Race Today’s anticolonialism extended to the Irish Republican conflict, a commitment that was reciprocal. In 1981, Provisional Irish Republican Army prisoner Bobby Sands submitted a short story to the magazine, which, Howe averred, “had little literary merit.” But when it arrived, Sands had begun the hunger strike that would end his life, and solidarity obliged them to publish it. The gesture was meaningful. When Sinn Fein leader Gerry Adams was allowed to visit London in 1983, he met with Race Today in Brixton while police helicopters thrummed overhead. Race Today would later publish parts of Adams’s memoir, Falls Memories, introducing the excerpts through recognition of shared struggle: “[Adams’s] ‘Aunt Jane’ describes a childhood which so many of us experienced in the far-flung colonies; his ‘Pawn Shops and Politics’ carries some elements of the Black Power Movement of the 1960s; ‘The Union and the Unions’ and ‘Linen Slaves of Belfast’ could be retold by millions of colonial workers in Africa, India and the Caribbean.”

Yet Race Today’s domestic commitments were just as important. From its presence on Brixton’s frontline, the collective supported local youth harassed by police under the notorious “sus” laws; and helped organize Bangladeshi youth to monitor and defend their neighborhoods from racist attacks. The publication also sponsored a speaking tour that gave the wives of UK miner’s strike activists the opportunity to tell their stories in London.

Race Today’s political efforts in the UK peaked with its response to the deaths of thirteen black youths in a house fire during a teenager’s birthday party in January, 1981. The incident was widely believed to have been a racist act of arson in an area notorious for National Front activity. The New Cross Massacre Action Committee organized a national Black People’s Day of Action in March, 1981, in which 20,000 people marched from New Cross to Hyde Park. The march was a watershed moment in the UK, finally bringing national attention to the reality of racist brutality.

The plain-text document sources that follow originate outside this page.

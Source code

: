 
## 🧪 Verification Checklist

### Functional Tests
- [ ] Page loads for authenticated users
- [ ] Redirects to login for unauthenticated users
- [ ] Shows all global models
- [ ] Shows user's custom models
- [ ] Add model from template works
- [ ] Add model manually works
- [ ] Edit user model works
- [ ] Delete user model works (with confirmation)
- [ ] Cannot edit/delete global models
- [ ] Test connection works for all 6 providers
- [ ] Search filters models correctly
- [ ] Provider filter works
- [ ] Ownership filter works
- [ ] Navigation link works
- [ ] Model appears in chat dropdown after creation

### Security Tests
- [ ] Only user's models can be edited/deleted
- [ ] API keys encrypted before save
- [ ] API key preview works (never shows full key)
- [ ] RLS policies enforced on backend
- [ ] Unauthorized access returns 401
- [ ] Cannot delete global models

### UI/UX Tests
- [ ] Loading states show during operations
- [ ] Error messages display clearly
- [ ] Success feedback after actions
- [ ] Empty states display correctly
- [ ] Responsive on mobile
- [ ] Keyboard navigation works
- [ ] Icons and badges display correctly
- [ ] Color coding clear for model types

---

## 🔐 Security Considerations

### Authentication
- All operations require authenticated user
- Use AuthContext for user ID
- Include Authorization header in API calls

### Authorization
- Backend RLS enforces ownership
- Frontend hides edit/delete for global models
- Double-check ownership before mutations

A journal of racialized struggle, Race Today is also a document of its time. Its fourteen-year span traces arcs of both victory and defeat. Born at the center of a declining empire at the apex of anticolonial revolt, it bore intimate witness to a complex, and often tragic, trajectory of postcolonialism and postsocialism within its own community of contributors. There was Mikey Smith’s murder by right-wing thugs in Jamaica; Walter Rodney’s assassination by car bomb in Guyana; and Maurice Bishop’s execution by firing squad in Grenada. In this sense, it was a chronicle of the destruction of revolutionary possibility in the postcolonial world, or what Jamaican social theorist David Scott calls “ruined time.”

At home in the UK, the conditions that supported the rise of Toryism could not be overcome. Thatcher capitalized on the myriad crises of the 1970s to argue that the British state was too centralized, bureaucratic, and unresponsive. Through its radical democratic lens, Race Today also interpreted those crises in relation to centralization, bureaucracy, and alienation. But the exit it imagined from the grim stalemate of the postwar welfare state was toward collective social liberation, not market individualism. Their efforts, at the very least, helped alter the terms of non-white citizenship. As Linton Kwesi Johnson told me, “Before the 1980s black people had been on the periphery of British society; we were marginalized. We come into the mother country, and were treated like fucking third-class citizens, you know what I mean? But by the end of the 20th century we were closer to the center than the periphery.”

The lessons of Race Today are valuable today for a Britain caught in a downward spiral of xenophobia and destructive nationalism. They are no less instructive for the United States where the inevitable expansion of migrant border flows demands not merely a principled embrace, but an understanding that newcomers necessarily transform the inflection of political struggle. In this context, Here to Stay, Here to Fight provides us with critical analyses, strategies, and principles.